Replicant is the best movie so far to feature Jean-Claude Van Damme in a dual role as identical twins. (That there's actually a choice in the matter is, however preposterous, secondary.) It transcends both Double Impact and Maximum Risk (from the same director as Replicant, Ringo Lam) by way of the butt-plugged Michael Rooker--who, like a human magnet, enters the story trailing pieces of his films Henry: Portrait of a Serial Killer and The 6th Day behind--and an irresistibly dopey ending. (It seems sentimental until you dwell on the particulars.) What am I saying? The whole trying affair is irresistibly dopey. Kinetic, too.

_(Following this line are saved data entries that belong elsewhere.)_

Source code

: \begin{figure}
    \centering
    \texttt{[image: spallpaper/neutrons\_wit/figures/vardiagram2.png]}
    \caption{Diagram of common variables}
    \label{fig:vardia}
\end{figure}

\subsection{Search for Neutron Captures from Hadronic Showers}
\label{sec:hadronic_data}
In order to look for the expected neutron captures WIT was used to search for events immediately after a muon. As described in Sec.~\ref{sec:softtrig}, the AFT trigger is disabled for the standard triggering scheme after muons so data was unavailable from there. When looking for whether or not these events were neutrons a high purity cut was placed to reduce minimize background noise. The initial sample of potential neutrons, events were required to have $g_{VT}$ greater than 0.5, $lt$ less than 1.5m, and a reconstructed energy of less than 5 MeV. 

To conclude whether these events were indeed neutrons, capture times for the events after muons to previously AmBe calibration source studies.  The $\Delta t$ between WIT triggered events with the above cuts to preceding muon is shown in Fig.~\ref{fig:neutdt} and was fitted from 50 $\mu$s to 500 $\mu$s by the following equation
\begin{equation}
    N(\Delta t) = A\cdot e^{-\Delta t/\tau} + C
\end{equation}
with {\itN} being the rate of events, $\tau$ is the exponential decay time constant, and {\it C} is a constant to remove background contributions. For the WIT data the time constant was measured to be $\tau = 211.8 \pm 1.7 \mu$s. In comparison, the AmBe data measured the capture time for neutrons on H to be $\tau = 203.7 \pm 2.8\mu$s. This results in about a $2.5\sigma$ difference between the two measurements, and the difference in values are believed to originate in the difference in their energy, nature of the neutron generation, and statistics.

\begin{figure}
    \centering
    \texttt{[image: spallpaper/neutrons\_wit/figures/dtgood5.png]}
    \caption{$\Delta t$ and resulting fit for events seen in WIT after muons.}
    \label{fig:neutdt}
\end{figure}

Like much of Lam's work, Replicant has it in for innocents. The film opens with a long-haired Van Damme finishing off his brutal beating of a young mother (with her little boy watching) and then setting fire to the place, leaving the kid to fry. Rooker's Jake Riley, a police detective "retired from the force as of one hour ago," leads a team to the woman's apartment, rescues the child, pursues Van Damme down a fire escape and onto the street, and becomes embroiled in a foot-car chase with the man we'll soon learn is a serial killer of pretty single-moms. And how do you stop such a monster from striking again after losing him in a parking lot? Not the first thing that came to my mind, but apparently: you sample his DNA; Miracle-Gro a clone; teach the clone gymnastics (though not, apparently, any other skill); and hope that a combination of "genetic memory" and psychic harmony will motivate the replicant to seek out his progenitor. For the record, I would've just hired Will Graham.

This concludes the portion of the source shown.